By BLOOMBERG
Stats ChipPac Ltd, Southeast Asia’s biggest semiconductor assembler, is seeking to refinance US$400 million (RM1.76 billion) of debt in the first test of its credit strength without the implicit “AAA” backing of the government of Singapore.
The chip packaging and testing company plans to sell US dollar-denominated bonds due in five years to help repay part of an US$890 million bridge loan, chief financial officer Woo Kwek Kiong said in an email interview.
The company is currently seeking a US$500 million syndicated loan to pare the bridge loan from DBS.
The planned note offering comes after Temasek Holdings Pte Ltd, the Singapore sovereign wealth fund, cashed out from Stats ChipPac in October by accepting a takeover bid from Chinese firm Jiangsu Changjiang Electronics Technology Co.
Temasek’s departure triggered two rating downgrades by Standard & Poor’s just as the financing costs of lower-rated borrowers in Asia are rising amidst renewed global market jitters.
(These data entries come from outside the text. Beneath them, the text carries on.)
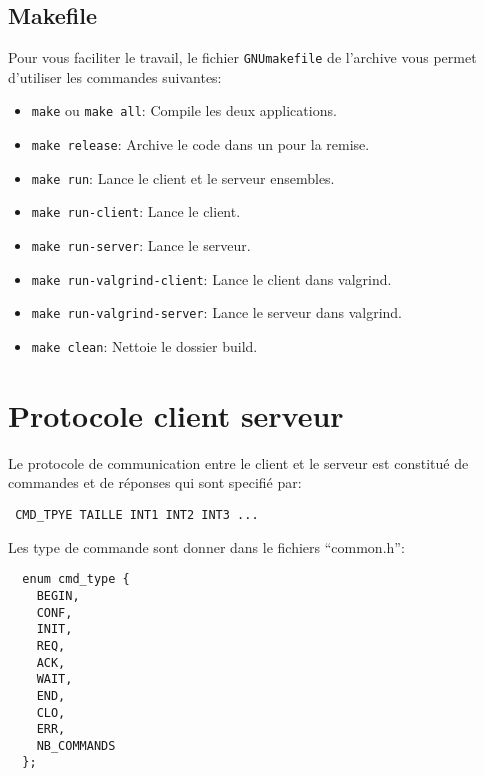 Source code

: \documentclass{article}
\begin{document}
\subsection{Makefile}

Pour vous faciliter le travail, le fichier \texttt{GNUmakefile} de l'archive
vous permet d'utiliser les commandes suivantes:
\begin{itemize}
  \item \texttt{make} ou \texttt{make all}: Compile les deux applications.
  \item \texttt{make release}: Archive le code dans un  pour la remise.
  \item \texttt{make run}: Lance le client et le serveur ensembles.
  \item \texttt{make run-client}: Lance le client.
  \item \texttt{make run-server}: Lance le serveur.
  \item \texttt{make run-valgrind-client}: Lance le client dans valgrind.
  \item \texttt{make run-valgrind-server}: Lance le serveur dans valgrind.
  \item \texttt{make clean}: Nettoie le dossier build.
\end{itemize}

\section{Protocole client serveur}
Le protocole de communication entre le client et le serveur est constitué de
commandes et de réponses qui sont specifié par:

\vspace{0.3cm}
\texttt{ CMD\_TPYE TAILLE INT1 INT2 INT3 ...}
\vspace{0.3cm}

\noindent
Les type de commande sont donner dans le fichiers ``common.h'':

\begin{verbatim}
  enum cmd_type {
    BEGIN,
    CONF,
    INIT,
    REQ,
    ACK,
    WAIT,
    END,
    CLO,
    ERR,
    NB_COMMANDS
  };
\end{verbatim}
\end{document}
“The interest rate of any bond issued by the company will be in line with outstanding bonds issued by comparable companies in a similar industry and ratings category,” Woo said. “The transaction will be leverage neutral as proceeds will be used to refinance the bridge loan.”
China plans
Stats ChipPac expects “significant” prospects in China, one of its key geographic focuses that has historically demonstrated the fastest growth rate in the semiconductor assembly and testing business, Woo said.
Stats ChipPac is banking on strong support from strategic shareholders like JCET and Semiconductor Manufacturing International Corp, who are declared “national champions” of the industry in China, Woo said. That has opened the door to the previously inaccessible market segment in China, he said.
The company’s steps come amidst the slowest economic growth since 1990 in China and as the industry experiences a sluggish order book in North America.
At “BB-“, or three steps below investment grade, Stats ChipPac may have to pay 4.5% to 5% to sell the notes, according to Charles Macgregor, head of Asian high yield research in Singapore at Lucror Analytics. The company’s existing 4.5% notes due 2018 traded at 98.84 cents on the US dollar to yield 5.03%, according to Bloomberg-compiled prices.
“The proposed bonds would be structurally senior,” Macgregor said. “That said, markets may be more risk averse in light of the Paris terror attacks and the yield may be outside that range.”